Weird sentence in "The lord of the rings". Copyright trap??

Both of my Houghton Mifflin editions of LOTR, the 1991 Tolkien Centenary edition (with a cover illustration by Alan Lee of Frodo, Sam and Gollum hiding near the Gate of Mordor: http://www.amazon.com/The-Lord-Rings-J-Tolkien/dp/B001989FBC/ref=sr_1_2?ie=UTF8&qid=1384112080&sr=8-2&keywords=tolkien+lord+of+the+rings+1991) and the 2001 movie tie-in (with a cover photo of a Nazgul on horseback at night: http://www.amazon.com/Rings-Movie-Edition-Tolkien-J-R-R/dp/B00DT6B2BS/ref=sr_1_135?ie=UTF8&qid=1384112203&sr=8-135&keywords=tolkien+lord+of+the+rings+2001), correctly say “Sam looked at it…” It’s p. 405 in the 1991 edition, and p. 375 in the 2001 edition.

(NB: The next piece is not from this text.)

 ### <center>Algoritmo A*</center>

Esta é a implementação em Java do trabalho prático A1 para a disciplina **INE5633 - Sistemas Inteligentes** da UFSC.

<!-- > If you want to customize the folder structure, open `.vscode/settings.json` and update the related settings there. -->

Oddly, though, there are three errors in the appendices of the 2001 edition that aren’t in the 1991 edition…!

If this were a Tolkien original mistake, I’d expect that he’d go to great lengths to explain it, probably about how Sam and Same were variations on the same name in the original (a very common concept in old literature, especially the Bible).

I mean, he did that when he accidentally used an Elf name twice.

You shall not parse!!

I have always vividly recalled the phrase he used, and use it myself …“Up pops a New Moon, thin as a nail-paring”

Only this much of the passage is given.